On top of that, the World Health Organization (WHO) has just issued a statement supporting the disclosure of clinical trial results, to enhance transparency for the public. It has launched a public consultation on its official position—which has already been welcomed by the UK's prestigious Health Research Authority (HRA). Tom Smith, HRA's director of quality standards and information, has greeted the WHO initiative as "a key step" along the road to seeing "all clinical trials results made available globally with parity in timescales." This, he added, would boost public confidence and reduce waste in research.
WHO's statement is a follow-up to the International Clinical Trials Registry Platform that it established to improve research transparency nearly a decade ago, based on its conviction that "the registration of all interventional trials is a scientific, ethical, and moral responsibility." This scheme has, however, proved insufficient, and WHO is now beefing up its approach. "Concerns have been raised that there may be selective publication of trials dependent on their results, with particular concern that trial results which may be viewed as 'negative' are less likely to be submitted, or accepted, for publication in the scientific literature or made public in other ways," it says.
"Multiple analyses have confirmed that a substantial number of clinical trials remain unreported several years after study completion, even in the case of large randomized clinical trials," states WHO. So it is now insisting that "all clinical trial registry sites are to be updated as necessary to include final enrollment numbers achieved, and the date of actual study completion." Trial results are to be reported within 30 months of the study completion date, both through submission for publication in a peer reviewed journal and through an open access mechanism. Key outcomes are also to be made publicly available by posting on the primary clinical trial registry. And it's not over yet. WHO also says it is "actively engaged with multiple initiatives related to data sharing, and supports sharing of health research datasets whenever appropriate."
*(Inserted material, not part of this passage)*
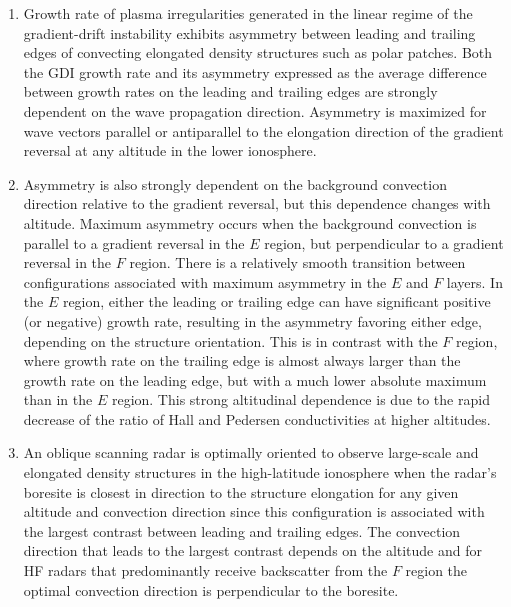 \begin{enumerate}
	\item Growth rate of plasma irregularities generated in the linear regime of the gradient-drift instability exhibits asymmetry between leading and trailing edges of convecting elongated density structures such as polar patches.  Both the GDI growth rate and its asymmetry expressed as the average difference between growth rates on the leading and trailing edges are strongly dependent on the wave propagation direction. Asymmetry is maximized for wave vectors parallel or antiparallel to the elongation direction of the gradient reversal at any altitude in the lower ionosphere.
	\item Asymmetry is also strongly dependent on the background convection direction relative to the gradient reversal, but this dependence changes with altitude. Maximum asymmetry occurs when the background convection is parallel to a gradient reversal in the \(E\) region, but perpendicular to a gradient reversal in the \(F\) region. There is a relatively smooth transition between configurations associated with maximum asymmetry in the \(E\) and \(F\) layers. In the \(E\) region, either the leading or trailing edge can have significant positive (or negative) growth rate, resulting in the asymmetry favoring either edge, depending on the structure orientation. This is in contrast with the \(F\) region, where growth rate on the trailing edge is almost always larger than the growth rate on the leading edge, but with a much lower absolute maximum than in the \(E\) region. This strong altitudinal dependence is due to the rapid decrease of the ratio of Hall and Pedersen conductivities at higher altitudes.
	\item An oblique scanning radar is optimally oriented to observe large-scale and elongated density structures in the high-latitude ionosphere when the radar's boresite is closest in direction to the structure elongation for any given altitude and convection direction since this configuration is associated with the largest contrast between leading and trailing edges. The convection direction that leads to the largest contrast depends on the altitude and for HF radars that predominantly receive backscatter from the \(F\) region the optimal convection direction is perpendicular to the boresite.
\end{enumerate}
On every front, the EMA risks looking as if it is dragging its feet rather than leading the pack in the search for appropriate transparency. At a recent hearing on clinical trials data disclosure in the European Parliament, the EMA executive director, Guido Rasi, was quietly composed and confident in setting out the complex pressures and duties that EMA has to balance as it moves into a new era of access. But in a sound bite-dominated world, where it is often easier to transmit radical positions than calibrated compromises, even the equable Rasi was less compelling to most of the audience than the critics of the EMA approach.
Reflector is Pharmaceutical Executive's correspondent in Brussels.